Extracted entries START
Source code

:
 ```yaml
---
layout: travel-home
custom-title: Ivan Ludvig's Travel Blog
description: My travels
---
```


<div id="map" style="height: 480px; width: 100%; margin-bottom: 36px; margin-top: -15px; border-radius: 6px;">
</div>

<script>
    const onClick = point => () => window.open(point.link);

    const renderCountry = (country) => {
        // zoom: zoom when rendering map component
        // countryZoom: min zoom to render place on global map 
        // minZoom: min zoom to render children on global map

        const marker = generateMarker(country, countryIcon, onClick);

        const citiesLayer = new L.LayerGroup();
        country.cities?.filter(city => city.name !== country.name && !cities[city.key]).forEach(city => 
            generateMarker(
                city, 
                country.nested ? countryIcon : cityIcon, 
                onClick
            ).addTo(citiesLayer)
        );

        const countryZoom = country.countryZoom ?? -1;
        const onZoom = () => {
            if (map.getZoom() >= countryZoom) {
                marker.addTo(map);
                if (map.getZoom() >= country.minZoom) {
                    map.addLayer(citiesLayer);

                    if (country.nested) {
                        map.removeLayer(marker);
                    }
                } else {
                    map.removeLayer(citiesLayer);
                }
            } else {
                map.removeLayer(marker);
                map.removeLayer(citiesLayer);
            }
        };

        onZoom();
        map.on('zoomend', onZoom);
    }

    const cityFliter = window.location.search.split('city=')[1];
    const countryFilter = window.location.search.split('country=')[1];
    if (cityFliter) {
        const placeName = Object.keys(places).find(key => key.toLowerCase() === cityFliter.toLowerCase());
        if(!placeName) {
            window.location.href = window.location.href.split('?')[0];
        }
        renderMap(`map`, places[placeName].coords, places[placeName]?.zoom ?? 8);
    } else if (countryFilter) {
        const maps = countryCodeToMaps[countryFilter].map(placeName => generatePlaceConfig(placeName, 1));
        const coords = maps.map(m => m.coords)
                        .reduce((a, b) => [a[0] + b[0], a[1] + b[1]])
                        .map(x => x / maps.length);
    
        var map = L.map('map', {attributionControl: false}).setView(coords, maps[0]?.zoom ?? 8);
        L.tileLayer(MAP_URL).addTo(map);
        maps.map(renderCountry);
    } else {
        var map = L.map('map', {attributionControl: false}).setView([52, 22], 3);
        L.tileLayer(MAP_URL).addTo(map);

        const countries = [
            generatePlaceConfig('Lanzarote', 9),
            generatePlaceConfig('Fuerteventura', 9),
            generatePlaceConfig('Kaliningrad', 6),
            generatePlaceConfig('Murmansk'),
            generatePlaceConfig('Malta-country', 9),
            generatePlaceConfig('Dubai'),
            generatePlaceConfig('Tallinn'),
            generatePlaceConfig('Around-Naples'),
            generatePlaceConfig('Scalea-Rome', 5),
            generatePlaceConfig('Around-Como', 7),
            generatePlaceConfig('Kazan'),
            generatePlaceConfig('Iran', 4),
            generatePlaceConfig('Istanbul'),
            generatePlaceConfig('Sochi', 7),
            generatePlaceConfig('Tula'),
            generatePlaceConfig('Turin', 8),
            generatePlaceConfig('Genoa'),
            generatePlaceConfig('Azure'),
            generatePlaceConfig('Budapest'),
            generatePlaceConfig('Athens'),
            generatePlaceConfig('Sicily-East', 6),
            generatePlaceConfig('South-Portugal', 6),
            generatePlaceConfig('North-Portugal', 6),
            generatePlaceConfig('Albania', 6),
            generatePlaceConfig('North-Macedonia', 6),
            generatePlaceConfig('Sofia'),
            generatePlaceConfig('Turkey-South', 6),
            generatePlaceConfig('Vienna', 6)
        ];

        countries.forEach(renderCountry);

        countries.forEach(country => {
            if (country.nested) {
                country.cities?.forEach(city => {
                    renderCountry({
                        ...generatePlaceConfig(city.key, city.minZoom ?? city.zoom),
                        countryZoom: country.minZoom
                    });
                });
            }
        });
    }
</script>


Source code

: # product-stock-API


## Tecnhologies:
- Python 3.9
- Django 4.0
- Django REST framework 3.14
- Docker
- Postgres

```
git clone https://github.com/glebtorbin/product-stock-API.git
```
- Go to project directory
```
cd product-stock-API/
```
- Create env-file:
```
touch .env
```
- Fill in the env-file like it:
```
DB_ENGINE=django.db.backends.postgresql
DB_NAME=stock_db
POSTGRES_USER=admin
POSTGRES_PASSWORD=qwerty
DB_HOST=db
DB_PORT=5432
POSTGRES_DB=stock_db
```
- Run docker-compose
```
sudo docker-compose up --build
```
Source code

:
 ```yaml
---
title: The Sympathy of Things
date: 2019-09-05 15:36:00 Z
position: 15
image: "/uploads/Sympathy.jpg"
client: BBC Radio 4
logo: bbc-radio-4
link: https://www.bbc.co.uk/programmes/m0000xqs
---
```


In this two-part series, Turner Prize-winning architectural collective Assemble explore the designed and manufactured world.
Extracted entries END
▸ **Brief**:
Using the material above, work out how many lines contain the string "setView". Give that number alone.

▸ **Written solution**:
2